Problem to work on:
Your copy should hold the lines below from the first through the one that contains "MUI: https://mui.com/material-ui/getting-started/", each retyped exactly, and no pictures.

:: Recorded information

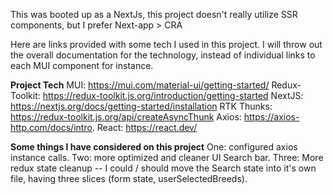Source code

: This was booted up as a NextJs, this project doesn't really utilize SSR components, but I prefer Next-app > CRA

Here are links provided with some tech I used in this project. I will throw out the overall documentation for the technology, instead of individual links to each MUI component for instance.

**Project Tech**
MUI: https://mui.com/material-ui/getting-started/
Redux-Toolkit: https://redux-toolkit.js.org/introduction/getting-started
NextJS: https://nextjs.org/docs/getting-started/installation
RTK Thunks: https://redux-toolkit.js.org/api/createAsyncThunk
Axios: https://axios-http.com/docs/intro.
React: https://react.dev/

**Some things I have considered on this project**
One: configured axios instance calls.
Two: more optimized and cleaner UI Search bar.
Three: More redux state cleanup -- I could / should move the Search state into it's own file, having three slices (form state, userSelectedBreeds).
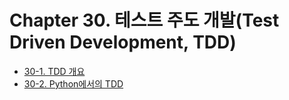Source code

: # Chapter 30. 테스트 주도 개발(Test Driven Development, TDD)

- [30-1. TDD 개요](30_1/contents.md)
- [30-2. Python에서의 TDD](30_2/contents.md)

::::

Solved exercise:
Source code

: This was booted up as a NextJs, this project doesn't really utilize SSR components, but I prefer Next-app > CRA

Here are links provided with some tech I used in this project. I will throw out the overall documentation for the technology, instead of individual links to each MUI component for instance.

**Project Tech**
MUI: https://mui.com/material-ui/getting-started/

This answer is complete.